Below are the records; copy each line in which "file" can be found.

* [Collected data]
###

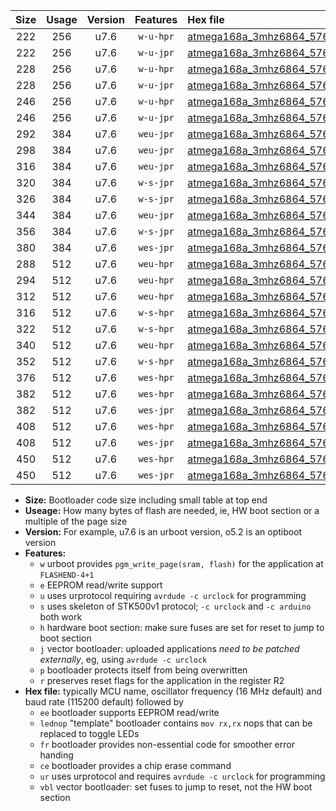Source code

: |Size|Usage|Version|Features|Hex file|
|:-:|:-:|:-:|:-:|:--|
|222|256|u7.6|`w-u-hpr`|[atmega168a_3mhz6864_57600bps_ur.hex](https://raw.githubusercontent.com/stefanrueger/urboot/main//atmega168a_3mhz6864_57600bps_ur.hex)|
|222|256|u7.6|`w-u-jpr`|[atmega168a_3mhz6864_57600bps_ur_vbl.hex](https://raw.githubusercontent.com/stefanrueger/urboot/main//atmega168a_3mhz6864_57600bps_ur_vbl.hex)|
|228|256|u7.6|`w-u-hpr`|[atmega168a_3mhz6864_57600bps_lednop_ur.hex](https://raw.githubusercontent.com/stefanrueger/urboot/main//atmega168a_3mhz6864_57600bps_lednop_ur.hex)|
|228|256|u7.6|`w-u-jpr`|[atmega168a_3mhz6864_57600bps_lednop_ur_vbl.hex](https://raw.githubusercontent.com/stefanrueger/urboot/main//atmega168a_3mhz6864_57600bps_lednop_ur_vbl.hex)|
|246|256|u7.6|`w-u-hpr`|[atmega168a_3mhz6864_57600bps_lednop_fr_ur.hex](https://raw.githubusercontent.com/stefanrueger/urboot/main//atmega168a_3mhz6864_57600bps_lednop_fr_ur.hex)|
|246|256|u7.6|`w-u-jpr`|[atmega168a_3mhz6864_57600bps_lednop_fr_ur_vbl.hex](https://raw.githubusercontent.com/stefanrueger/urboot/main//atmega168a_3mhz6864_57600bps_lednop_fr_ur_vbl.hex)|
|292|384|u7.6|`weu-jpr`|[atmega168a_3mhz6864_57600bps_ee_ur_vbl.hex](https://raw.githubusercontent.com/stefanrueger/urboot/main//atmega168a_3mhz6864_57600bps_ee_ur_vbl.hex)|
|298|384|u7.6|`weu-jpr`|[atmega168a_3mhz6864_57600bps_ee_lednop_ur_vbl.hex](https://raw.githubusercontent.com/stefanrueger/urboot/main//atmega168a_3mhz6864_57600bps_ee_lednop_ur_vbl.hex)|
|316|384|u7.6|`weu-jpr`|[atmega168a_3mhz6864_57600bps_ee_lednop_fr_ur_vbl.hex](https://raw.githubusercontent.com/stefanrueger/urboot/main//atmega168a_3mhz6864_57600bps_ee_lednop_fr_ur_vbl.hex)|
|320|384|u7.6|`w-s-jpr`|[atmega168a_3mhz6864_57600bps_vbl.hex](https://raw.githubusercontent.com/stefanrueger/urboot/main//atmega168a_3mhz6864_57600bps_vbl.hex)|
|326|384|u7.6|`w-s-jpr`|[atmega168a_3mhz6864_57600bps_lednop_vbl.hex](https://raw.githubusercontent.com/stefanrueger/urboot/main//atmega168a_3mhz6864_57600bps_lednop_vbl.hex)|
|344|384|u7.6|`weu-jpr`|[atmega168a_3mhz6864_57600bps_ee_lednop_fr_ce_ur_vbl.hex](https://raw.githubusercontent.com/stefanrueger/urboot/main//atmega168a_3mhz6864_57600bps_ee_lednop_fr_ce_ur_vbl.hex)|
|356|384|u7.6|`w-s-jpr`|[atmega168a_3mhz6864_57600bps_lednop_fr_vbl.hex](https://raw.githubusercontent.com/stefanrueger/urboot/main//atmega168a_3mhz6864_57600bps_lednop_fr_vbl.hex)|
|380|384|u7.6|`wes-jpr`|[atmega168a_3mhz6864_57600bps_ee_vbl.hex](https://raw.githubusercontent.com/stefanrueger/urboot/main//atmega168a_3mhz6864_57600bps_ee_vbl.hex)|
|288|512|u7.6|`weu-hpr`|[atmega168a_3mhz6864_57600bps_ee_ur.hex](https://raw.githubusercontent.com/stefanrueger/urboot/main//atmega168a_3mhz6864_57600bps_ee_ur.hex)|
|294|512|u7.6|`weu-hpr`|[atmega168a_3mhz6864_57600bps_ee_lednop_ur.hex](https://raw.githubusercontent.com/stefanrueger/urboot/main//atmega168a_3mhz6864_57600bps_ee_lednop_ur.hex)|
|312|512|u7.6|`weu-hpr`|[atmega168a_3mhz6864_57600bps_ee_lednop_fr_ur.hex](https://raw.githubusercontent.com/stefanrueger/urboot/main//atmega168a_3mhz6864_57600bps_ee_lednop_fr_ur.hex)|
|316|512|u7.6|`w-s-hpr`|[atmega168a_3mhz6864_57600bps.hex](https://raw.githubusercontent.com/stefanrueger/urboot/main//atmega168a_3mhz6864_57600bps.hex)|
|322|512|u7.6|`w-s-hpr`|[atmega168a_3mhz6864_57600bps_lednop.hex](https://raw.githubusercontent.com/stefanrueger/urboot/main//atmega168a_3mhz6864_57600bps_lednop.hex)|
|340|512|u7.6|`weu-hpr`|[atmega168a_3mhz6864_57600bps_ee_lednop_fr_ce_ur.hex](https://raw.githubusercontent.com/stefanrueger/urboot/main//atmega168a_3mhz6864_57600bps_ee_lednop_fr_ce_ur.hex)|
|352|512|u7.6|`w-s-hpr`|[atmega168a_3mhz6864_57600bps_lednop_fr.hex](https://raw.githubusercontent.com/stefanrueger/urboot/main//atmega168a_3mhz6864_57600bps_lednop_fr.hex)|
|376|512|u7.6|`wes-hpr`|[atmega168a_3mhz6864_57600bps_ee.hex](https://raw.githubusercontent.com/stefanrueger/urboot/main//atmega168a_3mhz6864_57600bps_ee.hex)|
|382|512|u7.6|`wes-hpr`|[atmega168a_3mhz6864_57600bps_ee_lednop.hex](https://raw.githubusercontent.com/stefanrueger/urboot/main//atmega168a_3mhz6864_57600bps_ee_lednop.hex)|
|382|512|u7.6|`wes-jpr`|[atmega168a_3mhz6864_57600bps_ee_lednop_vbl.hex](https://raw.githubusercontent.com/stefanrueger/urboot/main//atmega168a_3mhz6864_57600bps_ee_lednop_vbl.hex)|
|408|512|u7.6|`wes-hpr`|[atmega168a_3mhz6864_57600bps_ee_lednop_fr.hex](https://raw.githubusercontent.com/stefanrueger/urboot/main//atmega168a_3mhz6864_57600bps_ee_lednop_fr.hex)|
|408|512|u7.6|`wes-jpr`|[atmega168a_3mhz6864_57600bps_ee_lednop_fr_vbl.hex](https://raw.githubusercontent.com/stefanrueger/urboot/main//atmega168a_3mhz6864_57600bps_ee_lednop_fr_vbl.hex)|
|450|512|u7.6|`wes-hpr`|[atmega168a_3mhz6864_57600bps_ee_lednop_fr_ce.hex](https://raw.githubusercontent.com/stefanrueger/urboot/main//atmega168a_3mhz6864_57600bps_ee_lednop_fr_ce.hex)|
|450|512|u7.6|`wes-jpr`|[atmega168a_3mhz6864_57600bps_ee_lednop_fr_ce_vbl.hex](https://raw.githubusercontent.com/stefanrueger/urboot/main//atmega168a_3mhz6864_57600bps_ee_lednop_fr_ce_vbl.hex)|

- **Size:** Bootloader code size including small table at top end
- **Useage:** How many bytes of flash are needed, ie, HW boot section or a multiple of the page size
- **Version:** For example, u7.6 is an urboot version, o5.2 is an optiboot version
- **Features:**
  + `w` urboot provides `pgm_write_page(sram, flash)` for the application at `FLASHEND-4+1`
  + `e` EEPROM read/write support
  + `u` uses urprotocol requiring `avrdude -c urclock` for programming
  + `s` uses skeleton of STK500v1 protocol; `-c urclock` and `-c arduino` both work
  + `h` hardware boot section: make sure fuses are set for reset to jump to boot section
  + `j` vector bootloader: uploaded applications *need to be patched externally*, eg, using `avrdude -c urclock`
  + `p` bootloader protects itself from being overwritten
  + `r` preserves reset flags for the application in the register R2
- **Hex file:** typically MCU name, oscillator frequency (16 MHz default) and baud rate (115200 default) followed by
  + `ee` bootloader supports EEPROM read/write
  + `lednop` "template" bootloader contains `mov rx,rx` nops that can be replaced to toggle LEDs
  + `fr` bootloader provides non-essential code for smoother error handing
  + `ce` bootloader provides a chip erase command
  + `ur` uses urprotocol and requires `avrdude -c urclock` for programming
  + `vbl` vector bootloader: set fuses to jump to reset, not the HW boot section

###

* [Your solution]
: |Size|Usage|Version|Features|Hex file|
- **Hex file:** typically MCU name, oscillator frequency (16 MHz default) and baud rate (115200 default) followed by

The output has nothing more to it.